When you're evaluating a product for OA, BSR is one of the first numbers you should look at. But a lot of beginners either ignore it completely or don't know how to interpret it.

Here's what BSR actually means and how to use it.

What Is BSR?

BSR stands for Best Sellers Rank. Amazon calculates it for every product in every category based on recent sales velocity — the lower the number, the more it's selling.

BSR #1 = the best-selling product in its category right now. BSR #500,000 = barely selling.

The number updates frequently (roughly every hour), so it reflects recent activity, not all-time performance.

BSR Is Category-Specific

This is where people get confused. A BSR of #5,000 in Toys & Games means something completely different from BSR #5,000 in Industrial & Scientific.

Toys & Games has millions of products. BSR #5,000 in that category still means solid sales — maybe several units per day.

Industrial & Scientific has far fewer products and much lower overall sales volume. BSR #5,000 there might mean one sale per week.

You always have to compare BSR within the same category.

General Benchmarks by Category

These are rough guidelines based on typical OA seller thresholds:

Category "Good" BSR Range
Toys & Games Under 50,000
Home & Kitchen Under 100,000
Sports & Outdoors Under 80,000
Health & Beauty Under 100,000
Electronics Under 30,000
Clothing Under 100,000

These are not hard rules. A BSR of 200,000 in Toys & Games still sells — it might just sell once a week instead of every day.

Why BSR Matters for Arbitrage

BSR tells you whether there's demand. Profit margin tells you whether it's worth buying. You need both.

High profit, terrible BSR = you'll be waiting months to sell that inventory while it racks up storage fees.

Good BSR, thin margin = you'll sell quickly but make nothing.

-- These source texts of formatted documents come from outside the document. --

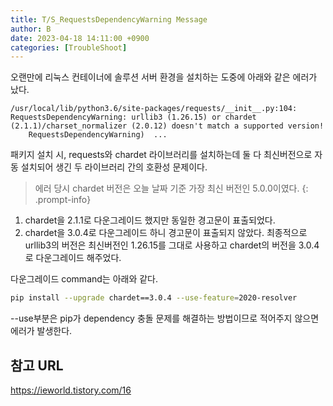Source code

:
 ```yaml
---
title: T/S_RequestsDependencyWarning Message
author: B
date: 2023-04-18 14:11:00 +0900
categories: [TroubleShoot]
---
```


오랜만에 리눅스 컨테이너에 솔루션 서버 환경을 설치하는 도중에 아래와 같은 에러가 났다.

```
/usr/local/lib/python3.6/site-packages/requests/__init__.py:104: RequestsDependencyWarning: urllib3 (1.26.15) or chardet (2.1.1)/charset_normalizer (2.0.12) doesn't match a supported version!
    RequestsDependencyWarning)  ...
```

패키지 설치 시, requests와 chardet 라이브러리를 설치하는데 둘 다 최신버전으로 자동 설치되어 생긴 두 라이브러리 간의 호환성 문제이다.

> 에러 당시 chardet 버전은 오늘 날짜 기준 가장 최신 버전인 5.0.0이였다.
{: .prompt-info}

1. chardet을 2.1.1로 다운그레이드 했지만 동일한 경고문이 표출되었다.
2. chardet을 3.0.4로 다운그레이드 하니 경고문이 표출되지 않았다.
최종적으로 urllib3의 버전은 최신버전인 1.26.15를 그대로 사용하고 chardet의 버전을 3.0.4로 다운그레이드 해주었다.

다운그레이드 command는 아래와 같다.

```bash
pip install --upgrade chardet==3.0.4 --use-feature=2020-resolver
```

--use부분은 pip가 dependency 충돌 문제를 해결하는 방법이므로 적어주지 않으면 에러가 발생한다.

## 참고 URL
<https://ieworld.tistory.com/16>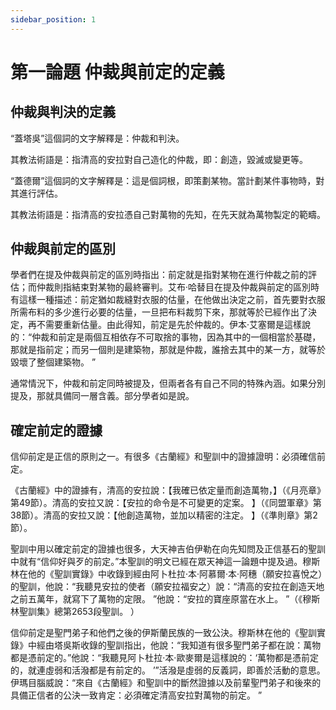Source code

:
 ```yaml
---
sidebar_position: 1
---
```


# 第一論題 仲裁與前定的定義

## 仲裁與判決的定義

“蓋塔吳”這個詞的文字解釋是：仲裁和判決。

其教法術語是：指清高的安拉對自己造化的仲裁，即：創造，毀滅或變更等。

“蓋德爾”這個詞的文字解釋是：這是個詞根，即策劃某物。當計劃某件事物時，對其進行評估。

其教法術語是：指清高的安拉憑自己對萬物的先知，在先天就為萬物製定的範疇。

## 仲裁與前定的區別

學者們在提及仲裁與前定的區別時指出：前定就是指對某物在進行仲裁之前的評估；而仲裁則指結束對某物的最終審判。艾布·哈替目在提及仲裁與前定的區別時有這樣一種描述：前定猶如裁縫對衣服的估量，在他做出決定之前，首先要對衣服所需布料的多少進行必要的估量，一旦把布料裁剪下來，那就等於已經作出了決定，再不需要重新估量。由此得知，前定是先於仲裁的。伊本·艾塞爾是這樣說的：“仲裁和前定是兩個互相依存不可取捨的事物，因為其中的一個相當於基礎，那就是指前定；而另一個則是建築物，那就是仲裁，誰捨去其中的某一方，就等於毀壞了整個建築物。 ”

通常情況下，仲裁和前定同時被提及，但兩者各有自己不同的特殊內涵。如果分別提及，那就具備同一層含義。部分學者如是說。

## 確定前定的證據

信仰前定是正信的原則之一。有很多《古蘭經》和聖訓中的證據證明：必須確信前定。

《古蘭經》中的證據有，清高的安拉說：【我確已依定量而創造萬物，】（《月亮章》第49節）。清高的安拉又說：【安拉的命令是不可變更的定案。 】（《同盟軍章》第38節）。清高的安拉又說：【他創造萬物，並加以精密的注定。 】（《準則章》第2節）。

聖訓中用以確定前定的證據也很多，大天神吉伯伊勒在向先知問及正信基石的聖訓中就有“信仰好與歹的前定。”本聖訓的明文已經在眾天神這一論題中提及過。穆斯林在他的《聖訓實錄》中收錄到經由阿卜杜拉·本·阿慕爾·本·阿穗（願安拉喜悅之）的聖訓，他說：“我聽見安拉的使者（願安拉福安之）說：“清高的安拉在創造天地之前五萬年，就寫下了萬物的定限。 ”他說：“安拉的寶座原當在水上。 ”（《穆斯林聖訓集》總第2653段聖訓。 ）

信仰前定是聖門弟子和他們之後的伊斯蘭民族的一致公決。穆斯林在他的《聖訓實錄》中經由塔吳斯收錄的聖訓指出，他說：“我知道有很多聖門弟子都在說：萬物都是憑前定的。”他說：“我聽見阿卜杜拉·本·歐麥爾是這樣說的：‘萬物都是憑前定的，就連虛弱和活潑都是有前定的。 ’”活潑是虛弱的反義詞，即善於活動的意思。伊瑪目腦威說：“來自《古蘭經》和聖訓中的斷然證據以及前輩聖門弟子和後來的具備正信者的公決一致肯定：必須確定清高安拉對萬物的前定。 ”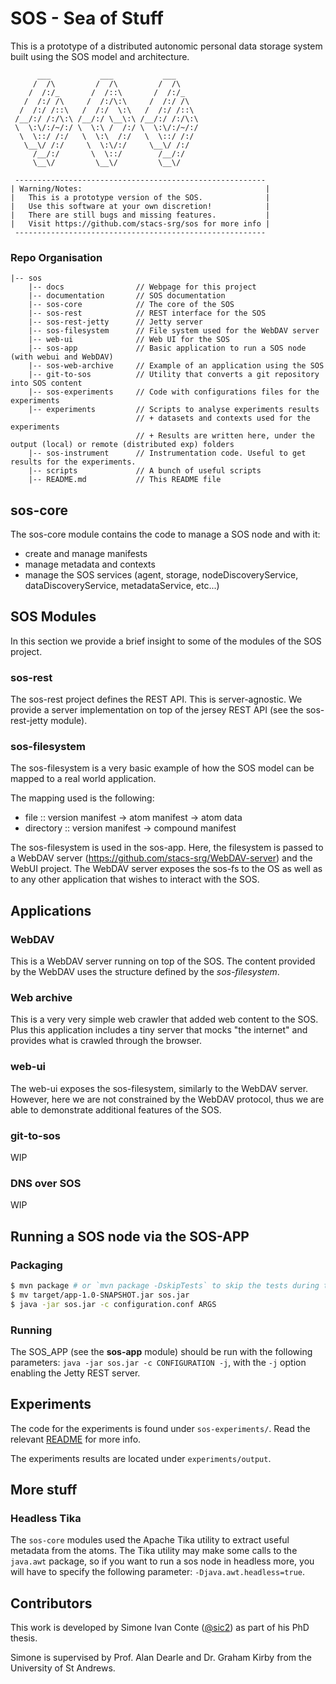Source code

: # SOS - Sea of Stuff

This is a prototype of a distributed autonomic personal data storage system built using the SOS model and architecture.

```
      ___           ___           ___
     /  /\         /  /\         /  /\
    /  /:/_       /  /::\       /  /:/_
   /  /:/ /\     /  /:/\:\     /  /:/ /\
  /  /:/ /::\   /  /:/  \:\   /  /:/ /::\
 /__/:/ /:/\:\ /__/:/ \__\:\ /__/:/ /:/\:\
 \  \:\/:/~/:/ \  \:\ /  /:/ \  \:\/:/~/:/
  \  \::/ /:/   \  \:\  /:/   \  \::/ /:/
   \__\/ /:/     \  \:\/:/     \__\/ /:/
     /__/:/       \  \::/        /__/:/
     \__\/         \__\/         \__\/

 --------------------------------------------------------
| Warning/Notes:                                         |
|   This is a prototype version of the SOS.              |
|   Use this software at your own discretion!            |
|   There are still bugs and missing features.           |
|   Visit https://github.com/stacs-srg/sos for more info |
 --------------------------------------------------------
```

### Repo Organisation

```
|-- sos
    |-- docs                // Webpage for this project
    |-- documentation       // SOS documentation
    |-- sos-core            // The core of the SOS
    |-- sos-rest            // REST interface for the SOS
    |-- sos-rest-jetty      // Jetty server
    |-- sos-filesystem      // File system used for the WebDAV server
    |-- web-ui              // Web UI for the SOS
    |-- sos-app             // Basic application to run a SOS node (with webui and WebDAV)
    |-- sos-web-archive     // Example of an application using the SOS
    |-- git-to-sos          // Utility that converts a git repository into SOS content
    |-- sos-experiments     // Code with configurations files for the experiments
    |-- experiments         // Scripts to analyse experiments results
                            // + datasets and contexts used for the experiments
                            // + Results are written here, under the output (local) or remote (distributed exp) folders
    |-- sos-instrument      // Instrumentation code. Useful to get results for the experiments.
    |-- scripts             // A bunch of useful scripts
    |-- README.md           // This README file
```


## sos-core

The sos-core module contains the code to manage a SOS node and with it:
- create and manage manifests
- manage metadata and contexts
- manage the SOS services (agent, storage, nodeDiscoveryService, dataDiscoveryService, metadataService, etc...)



## SOS Modules

In this section we provide a brief insight to some of the modules of the SOS project.

### sos-rest

The sos-rest project defines the REST API. This is server-agnostic.
We provide a server implementation on top of the jersey REST API (see the sos-rest-jetty module).


### sos-filesystem

The sos-filesystem is a very basic example of how the SOS model can be mapped to a real world application.

The mapping used is the following:

- file :: version manifest -> atom manifest -> atom data
- directory :: version manifest -> compound manifest


The sos-filesystem is used in the sos-app. Here, the filesystem is passed to a WebDAV server (https://github.com/stacs-srg/WebDAV-server) and the WebUI project.
The WebDAV server exposes the sos-fs to the OS as well as to any other application that wishes to interact with the SOS.


## Applications

### WebDAV

This is a WebDAV server running on top of the SOS. The content provided by the WebDAV uses the structure defined by the *sos-filesystem*.

### Web archive

This is a very very simple web crawler that added web content to the SOS. 
Plus this application includes a tiny server that mocks "the internet" and provides what is crawled through the browser.

### web-ui

The web-ui exposes the sos-filesystem, similarly to the WebDAV server.
However, here we are not constrained by the WebDAV protocol, thus we are able to demonstrate additional features of the SOS.

### git-to-sos

WIP

###  DNS over SOS

WIP

## Running a SOS node via the SOS-APP

### Packaging

```bash
$ mvn package # or `mvn package -DskipTests` to skip the tests during the packaging process
$ mv target/app-1.0-SNAPSHOT.jar sos.jar
$ java -jar sos.jar -c configuration.conf ARGS
```


### Running

The SOS_APP (see the **sos-app** module) should be run with the following parameters: `java -jar sos.jar -c CONFIGURATION -j`,
with the `-j` option enabling the Jetty REST server.


## Experiments

The code for the experiments is found under `sos-experiments/`. Read the relevant [README](sos-experiments/README.md) for more info.

The experiments results are located under `experiments/output`.




## More stuff

### Headless Tika

The `sos-core` modules used the Apache Tika utility to extract useful metadata from the atoms.
The Tika utility may make some calls to the `java.awt` package, so if you want to run a sos node in headless more, you will have
to specify the following parameter: `-Djava.awt.headless=true`.


## Contributors

This work is developed by Simone Ivan Conte ([@sic2](https://github.com/sic2)) as part of his PhD thesis.

Simone is supervised by Prof. Alan Dearle and Dr. Graham Kirby from the University of St Andrews.
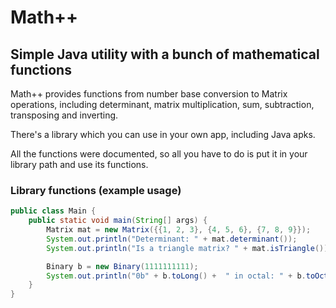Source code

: # Math++
## Simple Java utility with a bunch of mathematical functions

Math++ provides functions from number base conversion to Matrix operations, including determinant, matrix multiplication, sum, subtraction, transposing and inverting.

There's a library which you can use in your own app, including Java apks.

All the functions were documented, so all you have to do is put it in your library path and use its functions.

### Library functions (example usage)

```java
public class Main {
    public static void main(String[] args) {
        Matrix mat = new Matrix({{1, 2, 3}, {4, 5, 6}, {7, 8, 9}});
        System.out.println("Determinant: " + mat.determinant());
        System.out.println("Is a triangle matrix? " + mat.isTriangle());

        Binary b = new Binary(1111111111);
        System.out.println("0b" + b.toLong() +  " in octal: " + b.toOctal().toLong());
    }
}
```

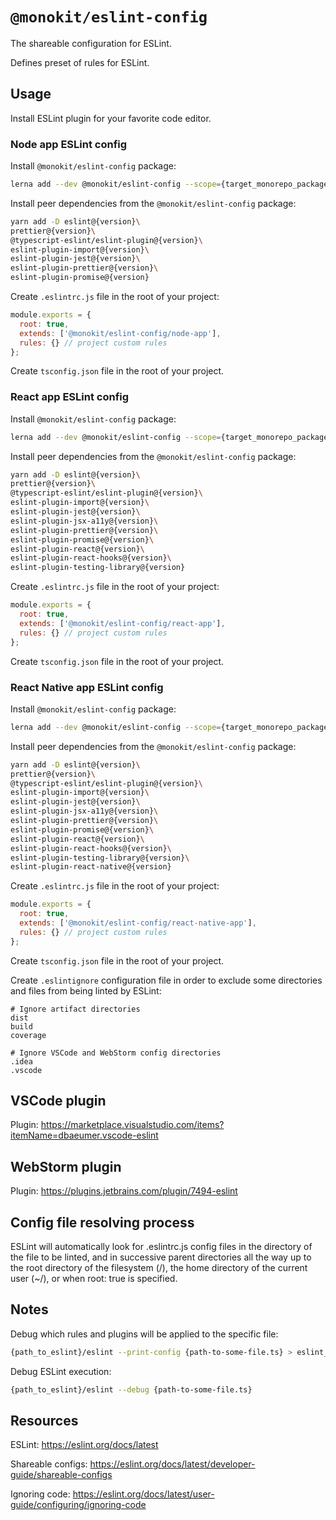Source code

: # `@monokit/eslint-config`

The shareable configuration for ESLint.

Defines preset of rules for ESLint.

## Usage

Install ESLint plugin for your favorite code editor.

### Node app ESLint config

Install `@monokit/eslint-config` package:

```sh
lerna add --dev @monokit/eslint-config --scope={target_monorepo_package}
```

Install peer dependencies from the `@monokit/eslint-config` package:

```sh
yarn add -D eslint@{version}\
prettier@{version}\
@typescript-eslint/eslint-plugin@{version}\
eslint-plugin-import@{version}\
eslint-plugin-jest@{version}\
eslint-plugin-prettier@{version}\
eslint-plugin-promise@{version}
```

Create `.eslintrc.js` file in the root of your project:

```javascript
module.exports = {
  root: true,
  extends: ['@monokit/eslint-config/node-app'],
  rules: {} // project custom rules
};
```

Create `tsconfig.json` file in the root of your project.

### React app ESLint config

Install `@monokit/eslint-config` package:

```sh
lerna add --dev @monokit/eslint-config --scope={target_monorepo_package}
```

Install peer dependencies from the `@monokit/eslint-config` package:

```sh
yarn add -D eslint@{version}\
prettier@{version}\
@typescript-eslint/eslint-plugin@{version}\
eslint-plugin-import@{version}\
eslint-plugin-jest@{version}\
eslint-plugin-jsx-a11y@{version}\
eslint-plugin-prettier@{version}\
eslint-plugin-promise@{version}\
eslint-plugin-react@{version}\
eslint-plugin-react-hooks@{version}\
eslint-plugin-testing-library@{version}
```

Create `.eslintrc.js` file in the root of your project:

```javascript
module.exports = {
  root: true,
  extends: ['@monokit/eslint-config/react-app'],
  rules: {} // project custom rules
};
```

Create `tsconfig.json` file in the root of your project.

### React Native app ESLint config

Install `@monokit/eslint-config` package:

```sh
lerna add --dev @monokit/eslint-config --scope={target_monorepo_package}
```

Install peer dependencies from the `@monokit/eslint-config` package:

```sh
yarn add -D eslint@{version}\
prettier@{version}\
@typescript-eslint/eslint-plugin@{version}\
eslint-plugin-import@{version}\
eslint-plugin-jest@{version}\
eslint-plugin-jsx-a11y@{version}\
eslint-plugin-prettier@{version}\
eslint-plugin-promise@{version}\
eslint-plugin-react@{version}\
eslint-plugin-react-hooks@{version}\
eslint-plugin-testing-library@{version}\
eslint-plugin-react-native@{version}
```

Create `.eslintrc.js` file in the root of your project:

```javascript
module.exports = {
  root: true,
  extends: ['@monokit/eslint-config/react-native-app'],
  rules: {} // project custom rules
};
```

Create `tsconfig.json` file in the root of your project.

Create `.eslintignore` configuration file in order to exclude some directories and files from being linted by ESLint:

```text
# Ignore artifact directories
dist
build
coverage

# Ignore VSCode and WebStorm config directories
.idea
.vscode
```

## VSCode plugin

Plugin: https://marketplace.visualstudio.com/items?itemName=dbaeumer.vscode-eslint

## WebStorm plugin

Plugin: https://plugins.jetbrains.com/plugin/7494-eslint

## Config file resolving process

ESLint will automatically look for .eslintrc.js config files in the directory of the file to be linted, and in successive parent directories all the way up to the root directory of the filesystem (/), the home directory of the current user (~/), or when root: true is specified.

## Notes

Debug which rules and plugins will be applied to the specific file:

```sh
{path_to_eslint}/eslint --print-config {path-to-some-file.ts} > eslint_config_report.json
```

Debug ESLint execution:

```sh
{path_to_eslint}/eslint --debug {path-to-some-file.ts}
```

## Resources

ESLint: https://eslint.org/docs/latest

Shareable configs: https://eslint.org/docs/latest/developer-guide/shareable-configs

Ignoring code: https://eslint.org/docs/latest/user-guide/configuring/ignoring-code
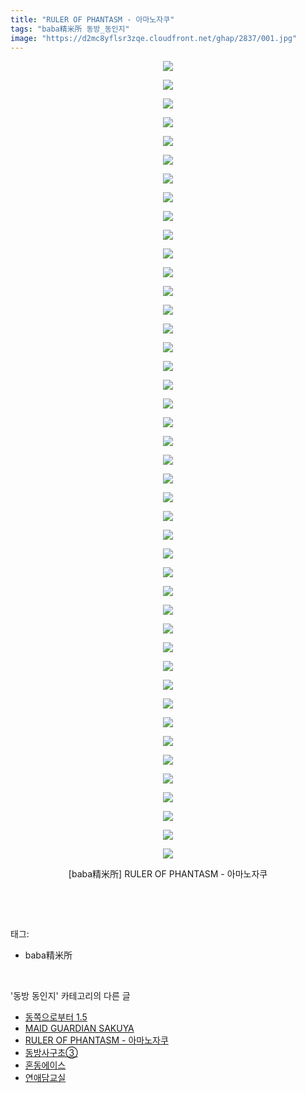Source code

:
 ```yaml
---
title: "RULER OF PHANTASM - 아마노자쿠"
tags: "baba精米所 동방_동인지"
image: "https://d2mc8yflsr3zqe.cloudfront.net/ghap/2837/001.jpg"
---
```

<div class="article">
<p style="text-align: center; clear: none; float: none;"><img src="{{ site.imgserver2 }}/ghap/2837/001.jpg"/></p>
<p style="text-align: center; clear: none; float: none;"><img src="{{ site.imgserver2 }}/ghap/2837/002.jpg"/></p>
<p style="text-align: center; clear: none; float: none;"><img src="{{ site.imgserver2 }}/ghap/2837/003.jpg"/></p>
<p style="text-align: center; clear: none; float: none;"><img src="{{ site.imgserver2 }}/ghap/2837/004.jpg"/></p>
<p style="text-align: center; clear: none; float: none;"><img src="{{ site.imgserver2 }}/ghap/2837/005.jpg"/></p>
<p style="text-align: center; clear: none; float: none;"><img src="{{ site.imgserver2 }}/ghap/2837/006.jpg"/></p>
<p style="text-align: center; clear: none; float: none;"><img src="{{ site.imgserver2 }}/ghap/2837/007.jpg"/></p>
<p style="text-align: center; clear: none; float: none;"><img src="{{ site.imgserver2 }}/ghap/2837/008.jpg"/></p>
<p style="text-align: center; clear: none; float: none;"><img src="{{ site.imgserver2 }}/ghap/2837/009.jpg"/></p>
<p style="text-align: center; clear: none; float: none;"><img src="{{ site.imgserver2 }}/ghap/2837/010.jpg"/></p>
<p style="text-align: center; clear: none; float: none;"><img src="{{ site.imgserver2 }}/ghap/2837/011.jpg"/></p>
<p style="text-align: center; clear: none; float: none;"><img src="{{ site.imgserver2 }}/ghap/2837/012.jpg"/></p>
<p style="text-align: center; clear: none; float: none;"><img src="{{ site.imgserver2 }}/ghap/2837/013.jpg"/></p>
<p style="text-align: center; clear: none; float: none;"><img src="{{ site.imgserver2 }}/ghap/2837/014.jpg"/></p>
<p style="text-align: center; clear: none; float: none;"><img src="{{ site.imgserver2 }}/ghap/2837/015.jpg"/></p>
<p style="text-align: center; clear: none; float: none;"><img src="{{ site.imgserver2 }}/ghap/2837/016.jpg"/></p>
<p style="text-align: center; clear: none; float: none;"><img src="{{ site.imgserver2 }}/ghap/2837/017.jpg"/></p>
<p style="text-align: center; clear: none; float: none;"><img src="{{ site.imgserver2 }}/ghap/2837/018.jpg"/></p>
<p style="text-align: center; clear: none; float: none;"><img src="{{ site.imgserver2 }}/ghap/2837/019.jpg"/></p>
<p style="text-align: center; clear: none; float: none;"><img src="{{ site.imgserver2 }}/ghap/2837/020.jpg"/></p>
<p style="text-align: center; clear: none; float: none;"><img src="{{ site.imgserver2 }}/ghap/2837/021.jpg"/></p>
<p style="text-align: center; clear: none; float: none;"><img src="{{ site.imgserver2 }}/ghap/2837/022.jpg"/></p>
<p style="text-align: center; clear: none; float: none;"><img src="{{ site.imgserver2 }}/ghap/2837/023.jpg"/></p>
<p style="text-align: center; clear: none; float: none;"><img src="{{ site.imgserver2 }}/ghap/2837/024.jpg"/></p>
<p style="text-align: center; clear: none; float: none;"><img src="{{ site.imgserver2 }}/ghap/2837/025.jpg"/></p>
<p style="text-align: center; clear: none; float: none;"><img src="{{ site.imgserver2 }}/ghap/2837/026.jpg"/></p>
<p style="text-align: center; clear: none; float: none;"><img src="{{ site.imgserver2 }}/ghap/2837/027.jpg"/></p>
<p style="text-align: center; clear: none; float: none;"><img src="{{ site.imgserver2 }}/ghap/2837/028.jpg"/></p>
<p style="text-align: center; clear: none; float: none;"><img src="{{ site.imgserver2 }}/ghap/2837/029.jpg"/></p>
<p style="text-align: center; clear: none; float: none;"><img src="{{ site.imgserver2 }}/ghap/2837/030.jpg"/></p>
<p style="text-align: center; clear: none; float: none;"><img src="{{ site.imgserver2 }}/ghap/2837/031.jpg"/></p>
<p style="text-align: center; clear: none; float: none;"><img src="{{ site.imgserver2 }}/ghap/2837/032.jpg"/></p>
<p style="text-align: center; clear: none; float: none;"><img src="{{ site.imgserver2 }}/ghap/2837/033.jpg"/></p>
<p style="text-align: center; clear: none; float: none;"><img src="{{ site.imgserver2 }}/ghap/2837/034.jpg"/></p>
<p style="text-align: center; clear: none; float: none;"><img src="{{ site.imgserver2 }}/ghap/2837/035.jpg"/></p>
<p style="text-align: center; clear: none; float: none;"><img src="{{ site.imgserver2 }}/ghap/2837/036.jpg"/></p>
<p style="text-align: center; clear: none; float: none;"><img src="{{ site.imgserver2 }}/ghap/2837/037.jpg"/></p>
<p style="text-align: center; clear: none; float: none;"><img src="{{ site.imgserver2 }}/ghap/2837/038.jpg"/></p>
<p style="text-align: center; clear: none; float: none;"><img src="{{ site.imgserver2 }}/ghap/2837/039.jpg"/></p>
<p style="text-align: center; clear: none; float: none;"><img src="{{ site.imgserver2 }}/ghap/2837/040.jpg"/></p>
<p style="text-align: center; clear: none; float: none;"><img src="{{ site.imgserver2 }}/ghap/2837/041.jpg"/></p>
<p style="text-align: center; clear: none; float: none;"><img src="{{ site.imgserver2 }}/ghap/2837/042.jpg"/></p>
<p style="text-align: center; clear: none; float: none;"><img src="{{ site.imgserver2 }}/ghap/2837/043.jpg"/></p>
<p style="text-align: center; clear: none; float: none;">[baba精米所] RULER OF PHANTASM - 아마노자쿠</p>
<p><br/></p>
</div><br/>
<div class="tagTrail">
<p>태그: </p>
<ul>
<li>baba精米所</li>
</ul>
</div><br/>
<div class="another">
<p>'동방 동인지' 카테고리의 다른 글</p>
<ul>
<li><a href="/ghap_2839">동쪽으로부터 1.5</a></li>
<li><a href="/ghap_2838">MAID GUARDIAN SAKUYA</a></li>
<li><a href="/ghap_2837">RULER OF PHANTASM - 아마노자쿠</a></li>
<li><a href="/ghap_2836">동방사구초③</a></li>
<li><a href="/ghap_2835">혼동에이스</a></li>
<li><a href="/ghap_2834">연애담교실</a></li>
</ul>
</div><br/>
<div class="cb_module cb_fluid">
<div class="cb_wrt cb_profile">
</div><!-- commentList close -->
</div><br/>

The sweet spot is a product with a BSR indicating regular sales AND margins over 30%.

What "Top X%" Actually Means

Raw BSR numbers are hard to compare across categories. Saying "this product is in the Top 2% of Home & Kitchen" is more intuitive.

FlipMeter shows BSR percentile alongside the raw rank — so instead of guessing whether #45,000 in Sports & Outdoors is good or bad, you immediately see it's in the Top 5%.

BSR Red Flags

BSR over 500,000 in most categories. This usually means the product rarely sells. You'd be taking on inventory risk for uncertain demand.

BSR that fluctuates wildly. A product that swings from #2,000 to #800,000 in a few weeks is seasonal or trend-driven — harder to predict.

No BSR at all. The product has never sold on Amazon. No demand data at all — high risk.

The Quick Rule

When in doubt, ask yourself: "Would I be comfortable with this product sitting in Amazon's warehouse for 3 months?"

If the BSR suggests it sells consistently, the answer is probably yes. If it's ranked #400,000 in a crowded category, probably not.